Daß er der Mörder war, stand fest. Zur weiteren Bestätigung fand sich obendrein ein Zeuge, der ihn mit dem Mädchen hatte sprechen sehen. Aber es hatte so zutraulich gewirkt, daß der Zeuge der Meinung gewesen war, einen Vater mit seiner halbwüchsigen Tochter vor sich zu haben. Ingemund Fransson war ja nett und freundlich und vertrauenerweckend. Er trug eine beigefarbene Manchesterjacke, braune Hosen, ein weißes, am Hals offenstehendes Hemd und saubere schwarze Schuhe.
Der verschwundene Schlüpfer war hellblau.
»Der Kerl muß noch irgendwo hier in der Nähe sein«, sagte Kollberg.
Ganz in der Nähe donnerte der dichte Verkehr auf der Sankt Eriksgatan und der Norra Stationsgatan. Martin Beck blickte über den ausgedehnten Güterbahnhof und sagte ruhig: »Durchsucht jeden einzelnen Güterwagen, jedes Lagerhaus, jeden Keller, jeden Boden hier in der näheren Umgebung. Jetzt. Sofort.«
Dann drehte er sich um und ging. Es war fünfzehn Uhr am Dienstag, dem 20. Juni. Es regnete.
29
Die Razzia begann gegen siebzehn Uhr. Sie wurde um Mitternacht nicht beendet und in den frühen Morgenstunden sogar noch intensiviert.

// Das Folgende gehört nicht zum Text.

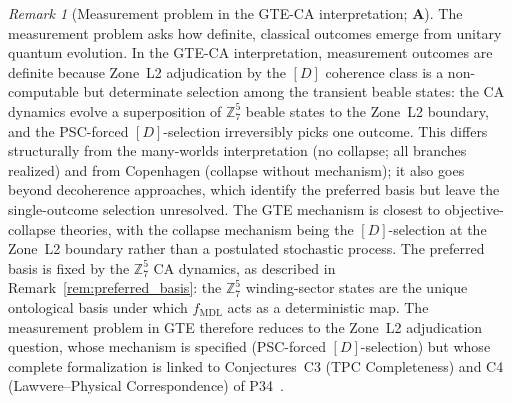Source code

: \documentclass[11pt]{article}
\theoremstyle{remark}
\newtheorem{remark}[theorem]{Remark}
\newcommand{\MDL}{\text{MDL}}
\newcommand{\CatA}{\textbf{A}}
\begin{document}
\begin{remark}[Measurement problem in the GTE-CA interpretation; $\CatA$]
\label{rem:measurement_problem}
The measurement problem asks how definite, classical outcomes emerge from unitary quantum
evolution.
In the GTE-CA interpretation, measurement outcomes are definite because Zone~L2
adjudication by the $[D]$ coherence class is a non-computable but determinate selection
among the transient beable states: the CA dynamics evolve a superposition of
$\mathbb{Z}_7^5$ beable states to the Zone~L2 boundary, and the PSC-forced
$[D]$-selection irreversibly picks one outcome.
This differs structurally from the many-worlds interpretation (no collapse; all branches
realized) and from Copenhagen (collapse without mechanism); it also goes beyond
decoherence approaches, which identify the preferred basis but leave the single-outcome
selection unresolved.
The GTE mechanism is closest to objective-collapse theories, with the collapse mechanism
being the $[D]$-selection at the Zone~L2 boundary rather than a postulated stochastic
process.
The preferred basis is fixed by the $\mathbb{Z}_7^5$ CA dynamics, as described in
Remark~\ref{rem:preferred_basis}: the $\mathbb{Z}_7^5$ winding-sector states are the
unique ontological basis under which $f_{\MDL}$ acts as a deterministic map.
The measurement problem in GTE therefore reduces to the Zone~L2 adjudication question,
whose mechanism is specified (PSC-forced $[D]$-selection) but whose complete
formalization is linked to Conjectures~C3 (TPC Completeness) and C4 (Lawvere--Physical Correspondence) of P34~\cite{SpivackGTEMobius}.
\end{remark}
\end{document}
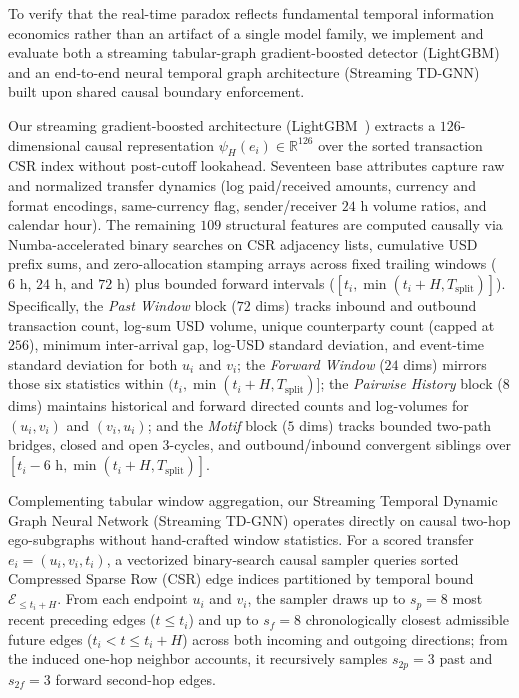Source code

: \documentclass[pdflatex,sn-mathphys,Numbered]{sn-jnl}
\theoremstyle{thmstyleone}
\begin{document}
To verify that the real-time paradox reflects fundamental temporal information economics rather than an artifact of a single model family, we implement and evaluate both a streaming tabular-graph gradient-boosted detector (LightGBM) and an end-to-end neural temporal graph architecture (Streaming TD-GNN) built upon shared causal boundary enforcement.

Our streaming gradient-boosted architecture (LightGBM~\cite{ke2017lightgbm}) extracts a $126$-dimensional causal representation $\psi_H(e_i) \in \mathbb{R}^{126}$ over the sorted transaction CSR index without post-cutoff lookahead. Seventeen base attributes capture raw and normalized transfer dynamics (log paid/received amounts, currency and format encodings, same-currency flag, sender/receiver $24\text{ h}$ volume ratios, and calendar hour). The remaining $109$ structural features are computed causally via Numba-accelerated binary searches on CSR adjacency lists, cumulative USD prefix sums, and zero-allocation stamping arrays across fixed trailing windows ($6\text{ h}$, $24\text{ h}$, and $72\text{ h}$) plus bounded forward intervals ($[t_i, \min(t_i + H, T_{\text{split}})]$). Specifically, the \emph{Past Window} block ($72$ dims) tracks inbound and outbound transaction count, log-sum USD volume, unique counterparty count (capped at $256$), minimum inter-arrival gap, log-USD standard deviation, and event-time standard deviation for both $u_i$ and $v_i$; the \emph{Forward Window} ($24$ dims) mirrors those six statistics within $(t_i, \min(t_i + H, T_{\text{split}})]$; the \emph{Pairwise History} block ($8$ dims) maintains historical and forward directed counts and log-volumes for $(u_i, v_i)$ and $(v_i, u_i)$; and the \emph{Motif} block ($5$ dims) tracks bounded two-path bridges, closed and open $3$-cycles, and outbound/inbound convergent siblings over $[t_i - 6\text{ h}, \min(t_i + H, T_{\text{split}})]$.

Complementing tabular window aggregation, our Streaming Temporal Dynamic Graph Neural Network (Streaming TD-GNN) operates directly on causal two-hop ego-subgraphs without hand-crafted window statistics. For a scored transfer $e_i = (u_i, v_i, t_i)$, a vectorized binary-search causal sampler queries sorted Compressed Sparse Row (CSR) edge indices partitioned by temporal bound $\mathcal{E}_{\le t_i + H}$. From each endpoint $u_i$ and $v_i$, the sampler draws up to $s_p = 8$ most recent preceding edges ($t \le t_i$) and up to $s_f = 8$ chronologically closest admissible future edges ($t_i < t \le t_i + H$) across both incoming and outgoing directions; from the induced one-hop neighbor accounts, it recursively samples $s_{2p} = 3$ past and $s_{2f} = 3$ forward second-hop edges.
\end{document}
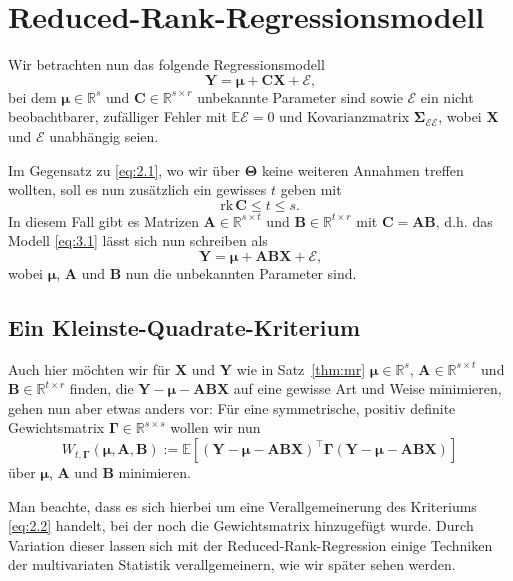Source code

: \documentclass[]{article}
\newcommand{\E}{\mathbb{E}}
\newcommand{\R}{\mathbb{R}}
\newcommand{\X}{\mathbf{X}}
\newcommand{\Y}{\mathbf{Y}}
\newcommand{\T}{\mathbf{\Theta}}
\newcommand{\muu}{\bm{\mu}}
\newcommand{\Ssigma}{\mathbf{\Sigma}}
\newcommand{\C}{\mathbf{C}}
\newcommand{\rk}{\mathrm{rk}}
\newcommand{\A}{\mathbf{A}}
\newcommand{\B}{\mathbf{B}}
\newcommand{\Ggamma}{\mathbf{\Gamma}}
\begin{document}
\section{Reduced-Rank-Regressionsmodell}

Wir betrachten nun das folgende Regressionsmodell
\[\Y = \muu + \C \X + \mathcal{E} \text{,} \label{eq:3.1} \tag{3.1}\]
bei dem $\muu \in \R^s$ und $\C \in \R^{s \times r}$ unbekannte Parameter sind sowie $\mathcal{E}$ ein nicht beobachtbarer, zufälliger Fehler mit $\E \mathcal{E} = 0$ und Kovarianzmatrix $\Ssigma_{\mathcal{E} \mathcal{E}}$, wobei $\X$ und $\mathcal{E}$ unabhängig seien. 

Im Gegensatz zu \eqref{eq:2.1}, wo wir über $\T$ keine weiteren Annahmen treffen wollten, soll es nun zusätzlich ein gewisses $t$ geben mit
$$ \rk \, \C \leq t \leq s \text{.}$$
In diesem Fall gibt es Matrizen $\A \in \R^{s \times t}$ und $\B \in \R^{t \times r}$ mit $\C = \A \B$, d.h. das Modell \eqref{eq:3.1}
lässt sich nun schreiben als
\[\Y = \muu + \A \B \X + \mathcal{E} \text{,} \label{eq:3.2} \tag{3.2}\]
wobei $\muu$, $\A$ und $\B$ nun die unbekannten Parameter sind.

\subsection*{Ein Kleinste-Quadrate-Kriterium}

Auch hier möchten wir für $\X$ und $\Y$ wie in Satz~\ref{thm:mr} $\muu \in \R^s$, $\A \in \R^{s \times t}$ und $\B \in \R^{t \times r}$ finden, die $\Y - \muu - \A \B \X$ auf eine gewisse Art und Weise minimieren, gehen nun aber etwas anders vor:
Für eine symmetrische, positiv definite Gewichtsmatrix $\Ggamma \in \R^{s \times s}$ wollen wir nun 
$$ W_{t, \Ggamma}(\muu, \A, \B) := \E[(\Y - \muu - \A \B \X)^{\top} \Ggamma (\Y - \muu - \A \B \X)]$$
über $\muu$, $\A$ und $\B$ minimieren. 

Man beachte, dass es sich hierbei um eine Verallgemeinerung des Kriteriums \eqref{eq:2.2} handelt, bei der noch die Gewichtsmatrix hinzugefügt wurde. Durch Variation dieser lassen sich mit der Reduced-Rank-Regression einige Techniken der multivariaten Statistik verallgemeinern, wie wir später sehen werden.
\end{document}
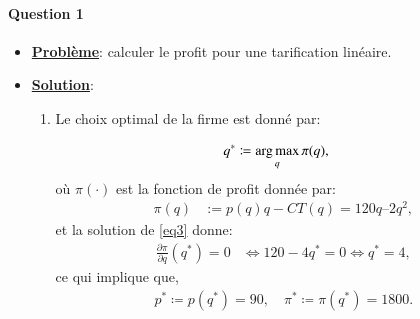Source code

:     \begin{frame}
[allowframebreaks]{\insertsection}
\framesubtitle{Question 1\\}
\begin{itemize}
\item \textbf{\underline{Problème}}: calculer le profit pour une tarification linéaire.
 
\item \textbf{\underline{Solution}}:

\begin{enumerate}[$\cdot$]
\item Le choix optimal de la firme est donné par:

\begin{align}
q^* &\coloneqq \argmax_q \pi(q),
\label{eq3}
\end{align}
où  $\pi(\cdot)$ est la fonction de profit donnée par:
\begin{align*}
\pi(q) &:= p(q)q - CT(q) = 120q – 2q^2,
\end{align*}
et la solution de \eqref{eq3}  donne:
\begin{align*}
\frac{\partial \pi}{\partial q}(q^*) = 0 &\Leftrightarrow 120-4q^* = 0 \Leftrightarrow q^* = 4,
\end{align*}
ce qui implique que,
\begin{align*}
p^* \coloneqq p(q^*) = 90, \quad \pi^* \coloneqq \pi(q^*) = 1800.
\end{align*}

\end{enumerate}
\end{itemize}

 \end{frame}


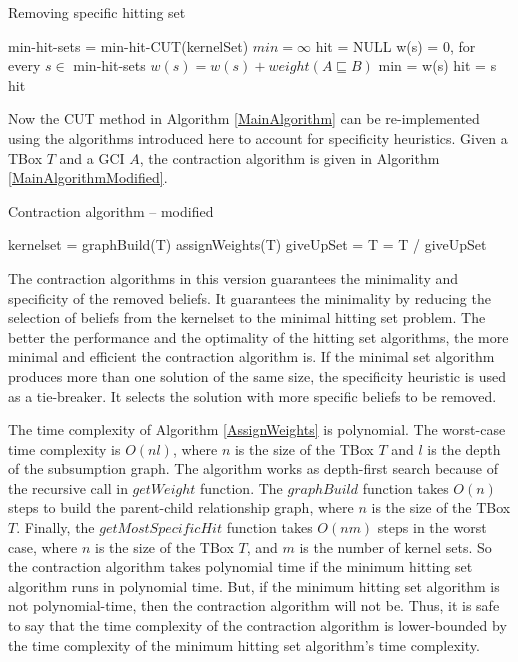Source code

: \begin{algorithm}
\caption{Removing specific hitting set}
\label{RemoveSpecific}
\begin{algorithmic}[1]
\State min-hit-sets = min-hit-CUT(kernelSet)
\State $min = \infty$
\State hit = NULL
\State w(s) = 0, for every $s \in $ min-hit-sets
\State $w(s) = w(s) + weight(A \sqsubseteq B)$
\EndFor
{}
\State min = w(s)
\State hit = s
\EndIf
\EndFor
\State
\Return hit
\EndFunction
\end{algorithmic}
\end{algorithm}

Now the CUT method in Algorithm \ref{MainAlgorithm} can be re-implemented using the algorithms introduced here to account for specificity heuristics. Given a TBox $T$ and a GCI $A$, the contraction algorithm is given in Algorithm \ref{MainAlgorithmModified}.

\begin{algorithm}
\caption{Contraction algorithm -- modified}
\label{MainAlgorithmModified}
\begin{algorithmic}[1]
\State kernelset = 
\State graphBuild(T)
\State assignWeights(T)
\State giveUpSet = 
\State T = T / giveUpSet
\EndProcedure
\end{algorithmic}
\end{algorithm}

The contraction algorithms in this version guarantees the minimality and specificity of the removed beliefs. It guarantees the minimality by reducing the selection of beliefs from the kernelset to the minimal hitting set problem. The better the performance and the optimality of the hitting set algorithms, the more minimal and efficient the contraction algorithm is. If the minimal set algorithm produces more than one solution of the same size, the specificity heuristic is used as a tie-breaker. It selects the solution with more specific beliefs to be removed.

The time complexity of Algorithm \ref{AssignWeights} is polynomial. The worst-case time complexity is $O(nl)$, where $n$ is the size of the TBox $T$ and $l$ is the depth of the subsumption graph. The algorithm works as depth-first search because of the recursive call in $getWeight$ function. The $graphBuild$ function takes $O(n)$ steps to build the parent-child relationship graph, where $n$ is the size of the TBox $T$. Finally, the $getMostSpecificHit$ function takes $O(nm)$ steps in the worst case, where $n$ is the size of the TBox $T$, and $m$ is the number of kernel sets. So the contraction algorithm takes polynomial time if the minimum hitting set algorithm runs in polynomial time. But, if the minimum hitting set algorithm is not polynomial-time, then the contraction algorithm will not be. Thus, it is safe to say that the time complexity of the contraction algorithm is lower-bounded by the time complexity of the minimum hitting set algorithm's time complexity.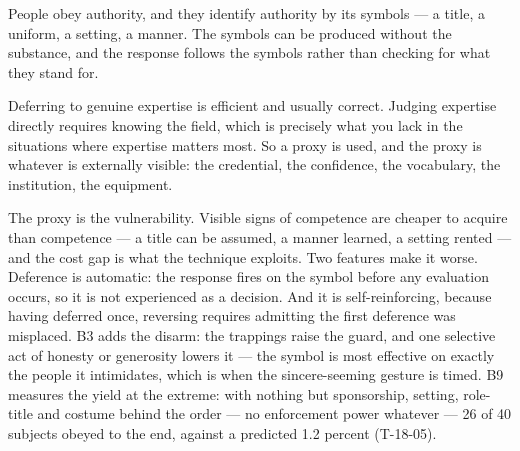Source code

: 


\begin{core}
People obey authority, and they identify authority by its symbols --- a title, a uniform, a setting, a manner. The symbols can be produced without the substance, and the response follows the symbols rather than checking for what they stand for.
\end{core}

\begin{mechanism}
Deferring to genuine expertise is efficient and usually correct. Judging expertise directly requires knowing the field, which is precisely what you lack in the situations where expertise matters most. So a proxy is used, and the proxy is whatever is externally visible: the credential, the confidence, the vocabulary, the institution, the equipment.

The proxy is the vulnerability. Visible signs of competence are cheaper to acquire than competence --- a title can be assumed, a manner learned, a setting rented --- and the cost gap is what the technique exploits. Two features make it worse. Deference is automatic: the response fires on the symbol before any evaluation occurs, so it is not experienced as a decision. And it is self-reinforcing, because having deferred once, reversing requires admitting the first deference was misplaced. B3 adds the disarm: the trappings raise the guard, and one selective act of honesty or generosity lowers it --- the symbol is most effective on exactly the people it intimidates, which is when the sincere-seeming gesture is timed.
B9 measures the yield at the extreme: with nothing but sponsorship, setting, role-title and costume behind the order --- no enforcement power whatever --- 26 of 40 subjects obeyed to the end, against a predicted 1.2 percent (T-18-05).
\end{mechanism}

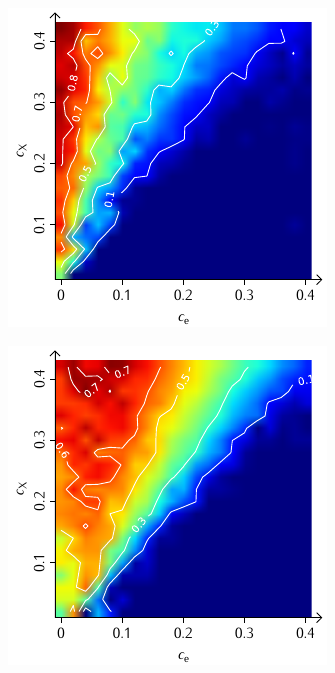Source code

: \documentclass[a4paper, 10pt, twoside, openany]{book} %
\begin{document}
\begin{figure}
\begin{minipage}[t]{0.48\textwidth}
			\includegraphics[width=\textwidth]{Abbildungen/Phasendiagramme/Konturen/F_penalty_cluster_K.pdf}
			\label{F_penalty_cluster_K}
		\end{minipage}
		\begin{minipage}[t]{0.48\textwidth}
			\includegraphics[width=\textwidth]{Abbildungen/Phasendiagramme/Konturen/F_random_K.pdf}

\end{minipage}
\end{figure}
\end{document}
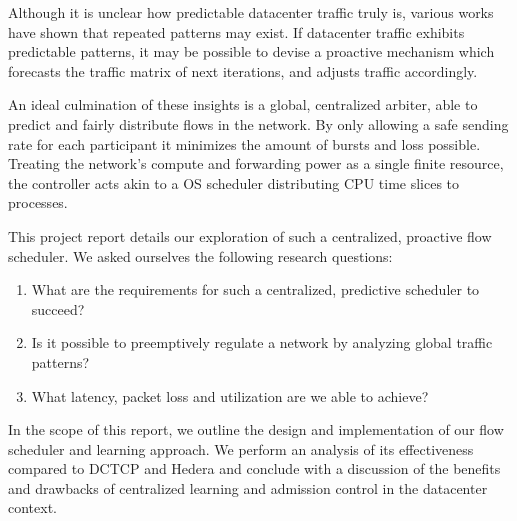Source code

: Although it is unclear how predictable datacenter traffic truly is, various 
works have shown that repeated patterns may 
exist.\cite{msr_dc,fb_dc,traffic,microte}
If datacenter traffic exhibits predictable patterns, it may be 
possible to devise a proactive mechanism which forecasts the traffic matrix of 
next iterations, and adjusts traffic accordingly.

An ideal culmination of these insights is a global, 
centralized arbiter, able to predict and fairly distribute flows in the 
network. By only allowing a safe sending rate for each participant it minimizes 
the amount of bursts and loss possible.
Treating the network's compute and forwarding power as a single finite 
resource, the controller acts akin to a OS scheduler distributing CPU time 
slices to processes.

This project report details our exploration of such a centralized, 
proactive flow scheduler. We asked ourselves the following research questions:
\begin{enumerate}
    \item What are the requirements for such a centralized, predictive 
    scheduler to succeed?
    \item Is it possible to preemptively regulate a network by analyzing global 
    traffic patterns?
    \item What latency, packet loss and utilization are we able to achieve?
\end{enumerate}
In the scope of this report, we outline the design and implementation of our 
flow scheduler and learning approach. We perform an analysis of its 
effectiveness compared to DCTCP and Hedera and conclude with a discussion of 
the benefits and drawbacks of centralized learning and admission control in the 
datacenter context.
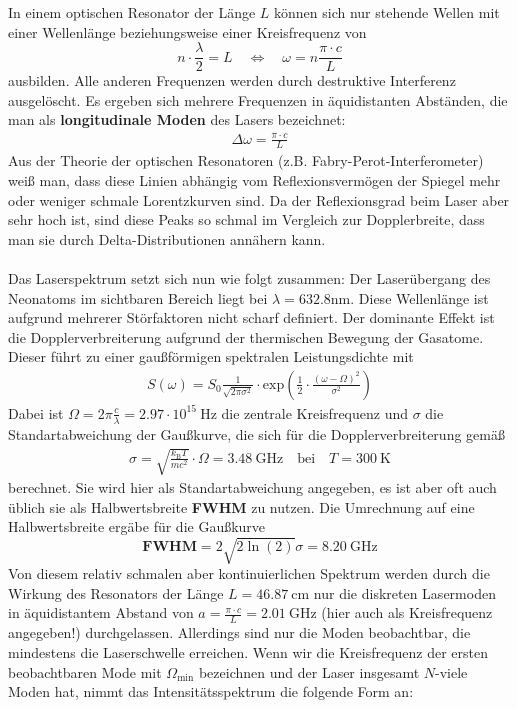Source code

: \documentclass[german,  %
parskip=full,  %
]{scrartcl}
\begin{document}
In einem optischen Resonator der Länge \(L\) können sich nur stehende Wellen mit einer Wellenlänge beziehungsweise einer Kreisfrequenz von
\[n\cdot\frac{\lambda}{2} = L  \quad\Longleftrightarrow\quad \omega = n\frac{\pi\cdot c}{L}\]
ausbilden. Alle anderen Frequenzen werden durch destruktive Interferenz ausgelöscht. Es ergeben sich mehrere Frequenzen in äquidistanten Abständen, die man als \textbf{longitudinale Moden} des Lasers bezeichnet:
\begin{align}
\Delta\omega = \frac{\pi\cdot c}{L}
\end{align}
Aus der Theorie der optischen Resonatoren (z.B. Fabry-Perot-Interferometer) weiß man, dass diese Linien abhängig vom Reflexionsvermögen der Spiegel mehr oder weniger schmale Lorentzkurven sind. Da der Reflexionsgrad beim Laser aber sehr hoch ist, sind diese Peaks so schmal im Vergleich zur Dopplerbreite, dass man sie durch Delta-Distributionen annähern kann. \\\\
Das Laserspektrum setzt sich nun wie folgt zusammen: Der Laserübergang des Neonatoms im sichtbaren Bereich liegt bei \(\lambda = 632.8 \mathrm{nm}\). Diese Wellenlänge ist aufgrund mehrerer Störfaktoren nicht scharf definiert. Der dominante Effekt ist die Dopplerverbreiterung aufgrund der thermischen Bewegung der Gasatome. Dieser führt zu einer gaußförmigen spektralen Leistungsdichte mit
\begin{align}
S(\omega) = S_0 \frac{1}{\sqrt{2\pi\sigma^2}}\cdot\mathrm{exp}\left(\frac{1}{2}\cdot\frac{(\omega-\Omega)^2}{\sigma^2}\right)
\end{align}
Dabei ist \(\Omega = 2\pi \frac{c}{\lambda} = 2.97\cdot 10^{15} \ \mathrm{Hz} \) die zentrale Kreisfrequenz und \(\sigma\) die Standartabweichung der Gaußkurve, die sich für die Dopplerverbreiterung gemäß
\begin{align*}
\sigma = \sqrt{\frac{k_{\mathrm{B}}T}{mc^2}} \cdot \Omega = 3.48 \ \mathrm{GHz} \quad\text{bei}\quad T=300 \ \mathrm{K}
\end{align*}
berechnet. Sie wird hier als Standartabweichung angegeben, es ist aber oft auch üblich sie als Halbwertsbreite \textbf{FWHM} zu nutzen. Die Umrechnung auf eine Halbwertsbreite ergäbe für die Gaußkurve
\[\textbf{FWHM} = 2\sqrt{2\ln(2)}\sigma = 8.20 \ \mathrm{GHz}\]
Von diesem relativ schmalen aber kontinuierlichen Spektrum werden durch die Wirkung des Resonators der Länge \(L=46.87 \ \mathrm{cm}\) nur die diskreten Lasermoden in äquidistantem Abstand von \(a = \frac{\pi\cdot c}{L} = 2.01 \ \mathrm{GHz}\) (hier auch als Kreisfrequenz angegeben!) durchgelassen. Allerdings sind nur die Moden beobachtbar, die mindestens die Laserschwelle erreichen. Wenn wir die Kreisfrequenz der ersten beobachtbaren Mode mit \(\Omega_{\mathrm{min}}\) bezeichnen und der Laser insgesamt \(N\)-viele Moden hat, nimmt das Intensitätsspektrum die folgende Form an: 
\end{document}
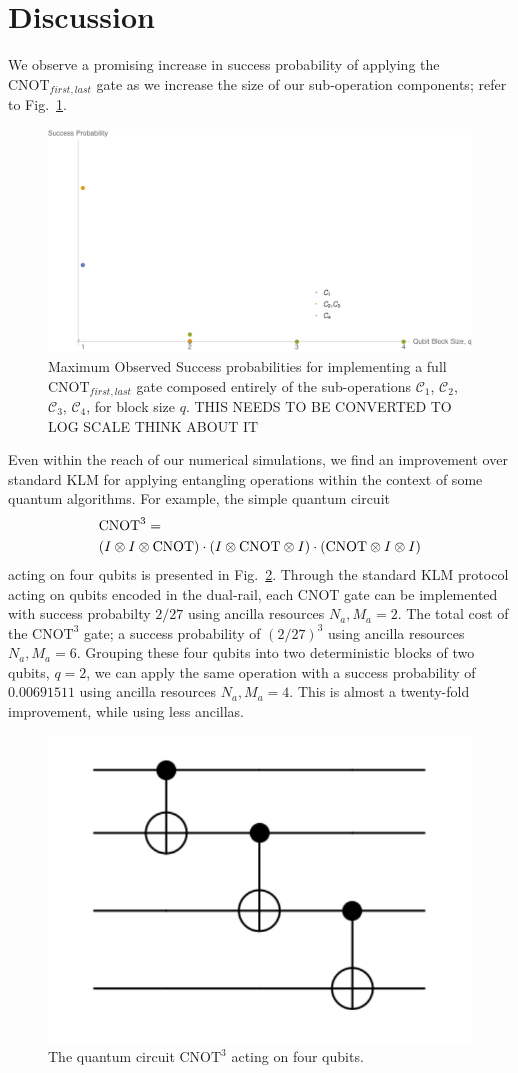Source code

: \documentclass[aps,pra,twocolumn,showpacs,superscriptaddress,floatfix,10pt]{revtex4}
\begin{document}
 \section{Discussion}
 \label{Section Conclusion}
 We observe a promising increase in success probability of applying the $\mbox{CNOT}_{first,last}$ gate as we increase the size of our sub-operation components; refer to Fig.~\ref{Figure - Block Encoding Results}. 
 \begin{figure}[h]
  	\centering
  	\includegraphics[width=0.5 \textwidth]{./blockencodingresults.pdf}
  	\caption{Maximum Observed Success probabilities for implementing a full $\mbox{CNOT}_{first,last}$ gate composed entirely of the sub-operations $\mathcal{C}_1$, $\mathcal{C}_2$, $\mathcal{C}_3$, $\mathcal{C}_4$, for block size $q$. THIS NEEDS TO BE CONVERTED TO LOG SCALE THINK ABOUT IT}
  	\label{Figure - Block Encoding Results}
  \end{figure}
Even within the reach of our numerical simulations, we find an improvement over standard KLM for applying entangling operations within the context of some quantum algorithms. For example, the simple quantum circuit 
 \begin{eqnarray}
 \small & \mbox{CNOT}^3 = \\ \small \nonumber & (I \otimes I \otimes \mbox{CNOT}) \cdot (I \otimes  \mbox{CNOT} \otimes I) \cdot (\mbox{CNOT} \otimes I \otimes I)
 \end{eqnarray}
 acting on four qubits is presented in Fig.~\ref{Three CNOTs}. Through the standard KLM protocol acting on qubits encoded in the dual-rail, each CNOT gate can be implemented with success probabilty $2/27$ using ancilla resources $N_a,M_a=2$. The total cost of the $\mbox{CNOT}^3$ gate; a success probability of $(2/27)^3$ using ancilla resources $ N_a,M_a = 6 $. Grouping these four qubits into two deterministic blocks of two qubits, $q=2$, we can apply the same operation with a success probability of $0.00691511$ using ancilla resources $ N_a,M_a=4 $. This is almost a twenty-fold improvement, while using less ancillas.
 \begin{figure}[ht]
 	\centering
 	\includegraphics[width=0.25 \textwidth]{./ThreeCNOTs.pdf}
 	\caption{The quantum circuit $\mbox{CNOT}^3$ acting on four qubits.}
 	\label{Three CNOTs}
 \end{figure}
\end{document}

Jeder Mann, den man für die Fahndung freistellen konnte, war auf den Beinen, jeder Hund war draußen und jeder Streifenwagen unterwegs. Die Jagd konzentrierte sich zuerst auf die nördlichen Stadtteile, dehnte sich dann über die gesamte Innenstadt aus und verzweigte sich noch bis in die Außenbezirke.
Stockholm ist eine Stadt, in der im Sommer viele tausend Menschen im Freien schlafen. Nicht nur Landstreicher, Strolche, Rauschgiftsüchtige und Alkoholiker, sondern auch die vielen zufälligen Besucher, die kein Hotelzimmer finden können, und genauso viele Obdachlose, die voll arbeitsfähig und im großen und ganzen gesehen ordentlich und sauber sind, die aber infolge einer mißglückten Gesellschaftsplanung ganz einfach keine Wohnmöglichkeit finden. Sie schlafen auf Parkbänken und auf alten Zeitungen, die sie auf der Erde ausbreiten, unter Brücken, auf Kaianlagen und in Hinterhöfen. Mindestens ebenso viele suchen sich eine vorübergehende Unterkunft in zum Abbruch bestimmten Häusern, in halbfertigen Neubauten, in Luftschutzräumen, Garagen, Eisenbahnwagen, Treppenhäusern, Kellern, Böden und Geräteschuppen. Oder in kleinen Frachtschiffen, Motorbooten und alten Wracks. Viele treiben sich in den U-Bahn-Stationen oder auf dem Centralbahnhof herum oder richten sich auf Sportplätzen ein. Die Geschickten unter ihnen können ohne große Schwierigkeiten in dem unterirdischen Kommunikationssystem Unter den Gebäuden der Innenstadt mit seinem Wirrwarr von Korridoren und Verbindungstunneln hausen.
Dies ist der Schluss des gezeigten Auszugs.